=== Problem ===
Write out the entries below exactly, starting at the first line and stopping after the line that contains "- ✅ Expand/collapse"; skip all pictures.

=== Data ===

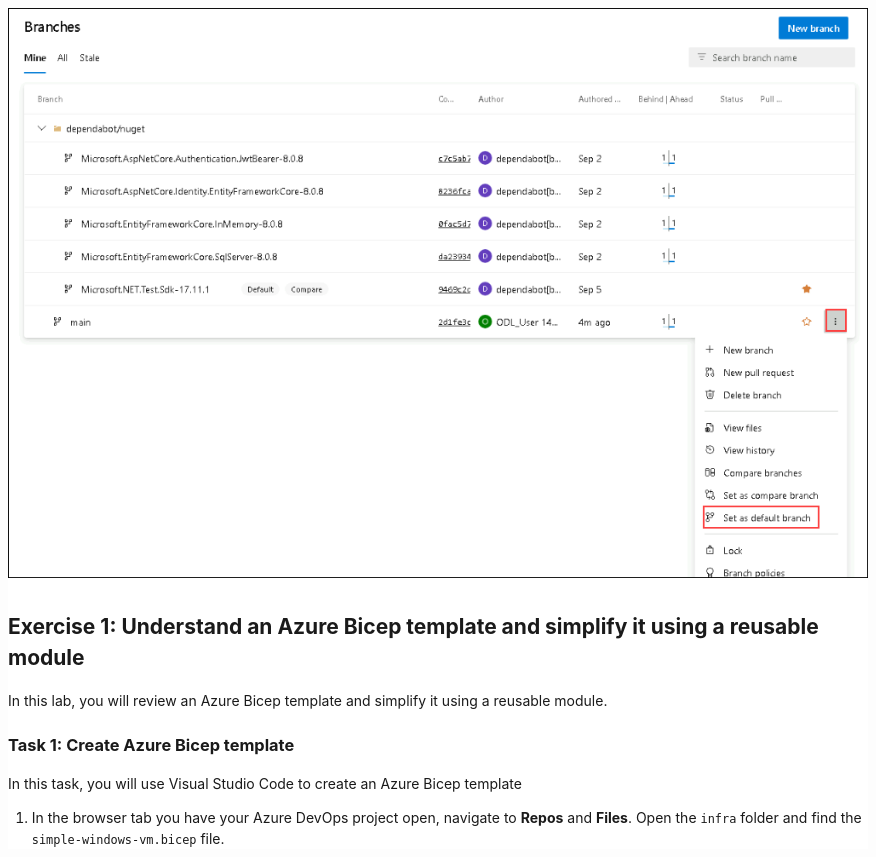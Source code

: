    ![Import Repository](images/az-4.1.png)

## Exercise 1: Understand an Azure Bicep template and simplify it using a reusable module

In this lab, you will review an Azure Bicep template and simplify it using a reusable module.

### Task 1: Create Azure Bicep template

In this task, you will use Visual Studio Code to create an Azure Bicep template

1. In the browser tab you have your Azure DevOps project open, navigate to **Repos** and **Files**. Open the `infra` folder and find the `simple-windows-vm.bicep` file.
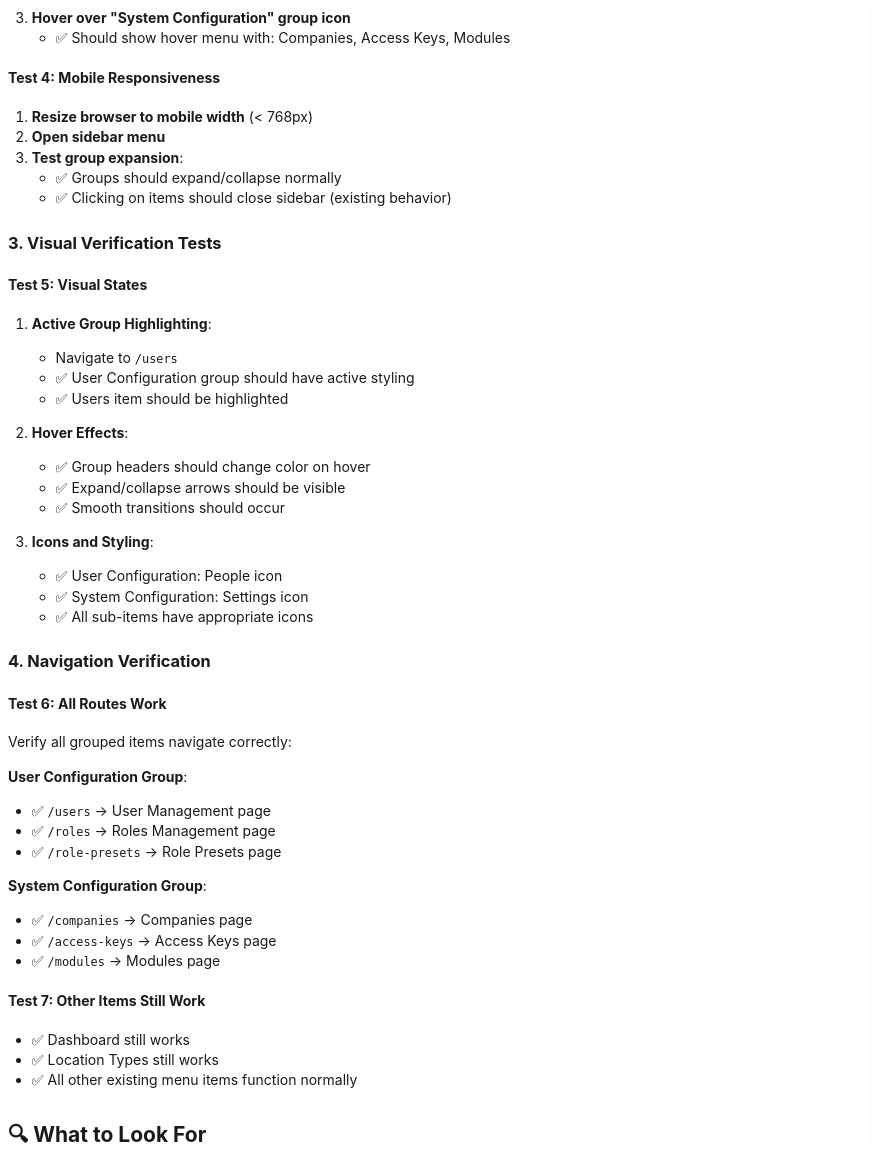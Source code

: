 3. **Hover over "System Configuration" group icon**
   - ✅ Should show hover menu with: Companies, Access Keys, Modules

#### **Test 4: Mobile Responsiveness**

1. **Resize browser to mobile width** (< 768px)
2. **Open sidebar menu**
3. **Test group expansion**:
   - ✅ Groups should expand/collapse normally
   - ✅ Clicking on items should close sidebar (existing behavior)

### **3. Visual Verification Tests**

#### **Test 5: Visual States**

1. **Active Group Highlighting**:
   - Navigate to `/users`
   - ✅ User Configuration group should have active styling
   - ✅ Users item should be highlighted
2. **Hover Effects**:

   - ✅ Group headers should change color on hover
   - ✅ Expand/collapse arrows should be visible
   - ✅ Smooth transitions should occur

3. **Icons and Styling**:
   - ✅ User Configuration: People icon
   - ✅ System Configuration: Settings icon
   - ✅ All sub-items have appropriate icons

### **4. Navigation Verification**

#### **Test 6: All Routes Work**

Verify all grouped items navigate correctly:

**User Configuration Group**:

- ✅ `/users` → User Management page
- ✅ `/roles` → Roles Management page
- ✅ `/role-presets` → Role Presets page

**System Configuration Group**:

- ✅ `/companies` → Companies page
- ✅ `/access-keys` → Access Keys page
- ✅ `/modules` → Modules page

#### **Test 7: Other Items Still Work**

- ✅ Dashboard still works
- ✅ Location Types still works
- ✅ All other existing menu items function normally

## 🔍 **What to Look For**
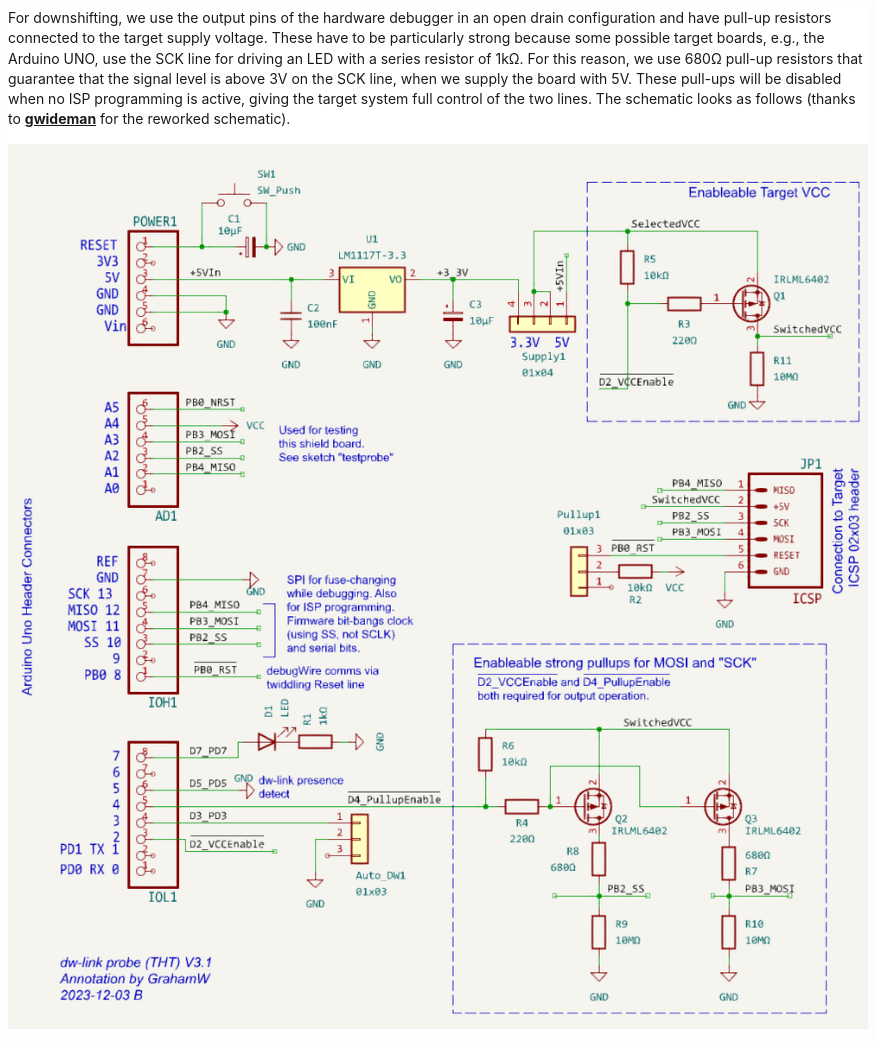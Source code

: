 For downshifting, we use the output pins of the hardware debugger in an open drain configuration and have pull-up resistors connected to the target supply voltage. These have to be particularly strong because some possible target boards, e.g., the Arduino UNO, use the SCK  line for driving an LED with a series resistor of 1kΩ. For this reason,  we use 680Ω pull-up resistors that guarantee that the signal level is above 3V on the SCK line, when we supply the board with 5V. These pull-ups will be disabled when no ISP programming is active, giving the target system full control of the two lines. The schematic looks as follows (thanks to **[gwideman](https://github.com/gwideman)** for the reworked schematic).

![KiCad-Schematic](../pcb/schematic.png)
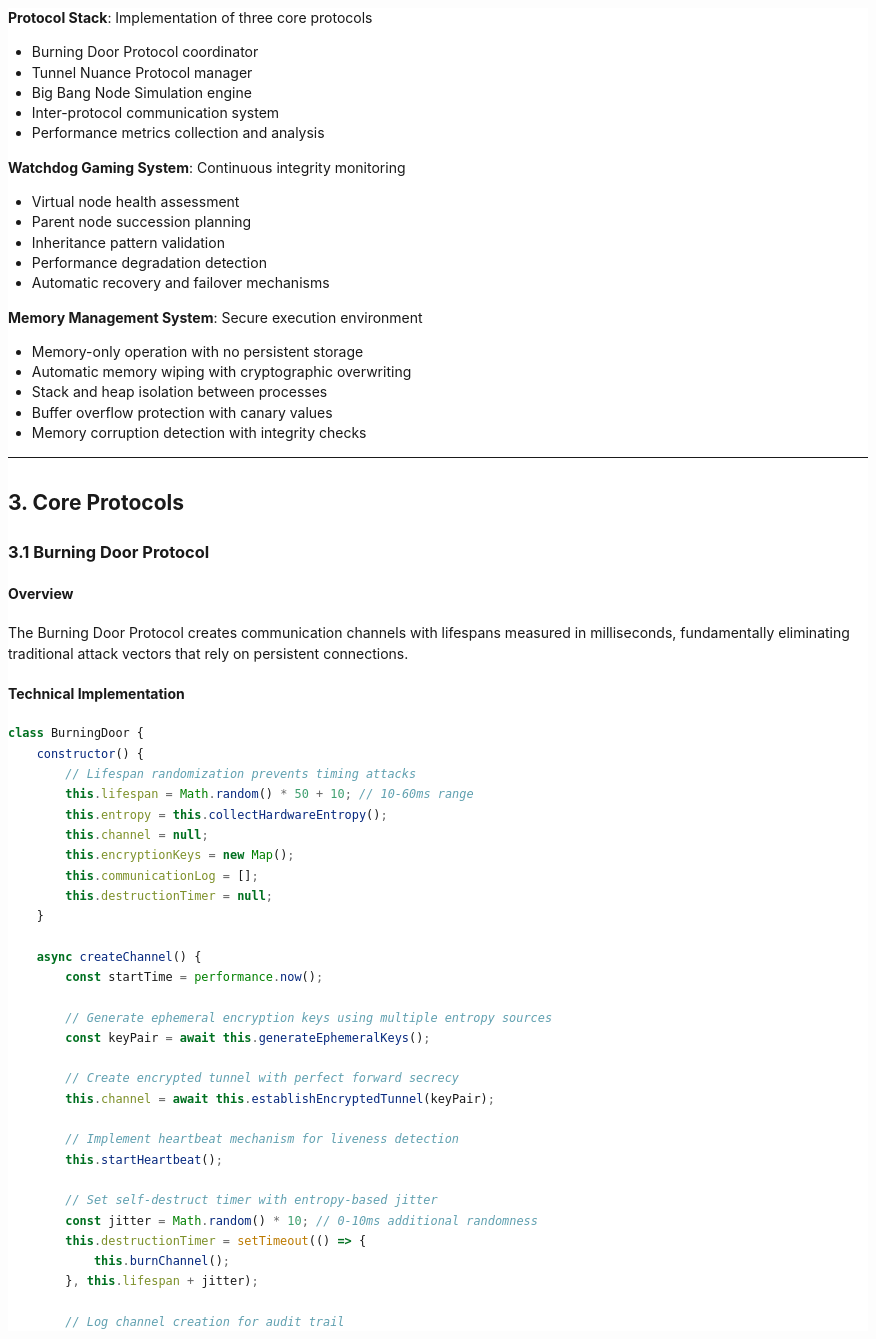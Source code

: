**Protocol Stack**: Implementation of three core protocols
- Burning Door Protocol coordinator
- Tunnel Nuance Protocol manager
- Big Bang Node Simulation engine
- Inter-protocol communication system
- Performance metrics collection and analysis

**Watchdog Gaming System**: Continuous integrity monitoring
- Virtual node health assessment
- Parent node succession planning
- Inheritance pattern validation
- Performance degradation detection
- Automatic recovery and failover mechanisms

**Memory Management System**: Secure execution environment
- Memory-only operation with no persistent storage
- Automatic memory wiping with cryptographic overwriting
- Stack and heap isolation between processes
- Buffer overflow protection with canary values
- Memory corruption detection with integrity checks

---

## 3. Core Protocols

### 3.1 Burning Door Protocol

#### Overview
The Burning Door Protocol creates communication channels with lifespans measured in milliseconds, fundamentally eliminating traditional attack vectors that rely on persistent connections.

#### Technical Implementation

```javascript
class BurningDoor {
    constructor() {
        // Lifespan randomization prevents timing attacks
        this.lifespan = Math.random() * 50 + 10; // 10-60ms range
        this.entropy = this.collectHardwareEntropy();
        this.channel = null;
        this.encryptionKeys = new Map();
        this.communicationLog = [];
        this.destructionTimer = null;
    }
    
    async createChannel() {
        const startTime = performance.now();
        
        // Generate ephemeral encryption keys using multiple entropy sources
        const keyPair = await this.generateEphemeralKeys();
        
        // Create encrypted tunnel with perfect forward secrecy
        this.channel = await this.establishEncryptedTunnel(keyPair);
        
        // Implement heartbeat mechanism for liveness detection
        this.startHeartbeat();
        
        // Set self-destruct timer with entropy-based jitter
        const jitter = Math.random() * 10; // 0-10ms additional randomness
        this.destructionTimer = setTimeout(() => {
            this.burnChannel();
        }, this.lifespan + jitter);
        
        // Log channel creation for audit trail
```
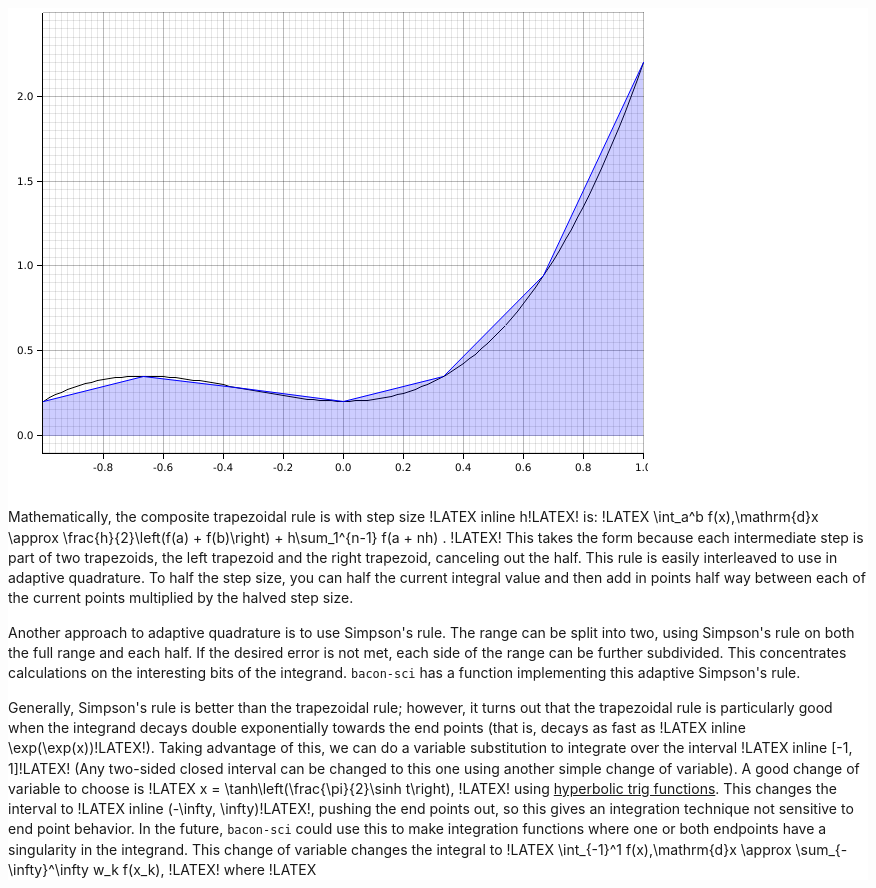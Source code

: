 ![composite trapezoidal rule](/imgs/composite_trapezoid.png)

Mathematically, the composite trapezoidal rule is with step size !LATEX inline h!LATEX! is:
!LATEX
    \int_a^b f(x)\,\mathrm{d}x \approx \frac{h}{2}\left(f(a) + f(b)\right) + h\sum_1^{n-1} f(a + nh) .
!LATEX!
This takes the form because each intermediate step is part of two trapezoids, the left
trapezoid and the right trapezoid, canceling out the half.
This rule is easily interleaved to use in adaptive quadrature. To half the step size,
you can half the current integral value and then add in points half way between each
of the current points multiplied by the halved step size.

Another approach to adaptive quadrature is to use Simpson's rule. The range can be split
into two, using Simpson's rule on both the full range and each half. If the desired
error is not met, each side of the range can be further subdivided. This concentrates
calculations on the interesting bits of the integrand. `bacon-sci` has a function
implementing this adaptive Simpson's rule.

Generally, Simpson's rule is better than the trapezoidal rule; however, it turns out
that the trapezoidal rule is particularly good when the integrand decays double
exponentially towards the end points (that is, decays as fast as
!LATEX inline \exp(\exp(x))!LATEX!). Taking advantage of this, we can do a variable
substitution to integrate over the interval !LATEX inline [-1, 1]!LATEX! (Any two-sided closed interval
can be changed to this one using another simple change of variable). A good change
of variable to choose is
!LATEX
    x = \tanh\left(\frac{\pi}{2}\sinh t\right),
!LATEX!
using [hyperbolic trig functions](https://en.wikipedia.org/wiki/Hyperbolic_functions).
This changes the interval to !LATEX inline (-\infty, \infty)!LATEX!, pushing the end points out,
so this gives an integration technique not sensitive to end point behavior. In the
future, `bacon-sci` could use this to make integration functions where one or both
endpoints have a singularity in the integrand.
This change of variable changes the integral to
!LATEX
\int_{-1}^1 f(x)\,\mathrm{d}x \approx \sum_{-\infty}^\infty w_k f(x_k),
!LATEX!
where
!LATEX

=== Reply to the exercise ===
Source code

:    ![Import Repository](images/az-4.1.png)

## Exercise 1: Understand an Azure Bicep template and simplify it using a reusable module

In this lab, you will review an Azure Bicep template and simplify it using a reusable module.

### Task 1: Create Azure Bicep template

In this task, you will use Visual Studio Code to create an Azure Bicep template

1. In the browser tab you have your Azure DevOps project open, navigate to **Repos** and **Files**. Open the `infra` folder and find the `simple-windows-vm.bicep` file.
Source code

: 3. **Hover over "System Configuration" group icon**
   - ✅ Should show hover menu with: Companies, Access Keys, Modules

#### **Test 4: Mobile Responsiveness**

1. **Resize browser to mobile width** (< 768px)
2. **Open sidebar menu**
3. **Test group expansion**:
   - ✅ Groups should expand/collapse normally
   - ✅ Clicking on items should close sidebar (existing behavior)

### **3. Visual Verification Tests**

#### **Test 5: Visual States**

1. **Active Group Highlighting**:
   - Navigate to `/users`
   - ✅ User Configuration group should have active styling
   - ✅ Users item should be highlighted
2. **Hover Effects**:

   - ✅ Group headers should change color on hover
   - ✅ Expand/collapse arrows should be visible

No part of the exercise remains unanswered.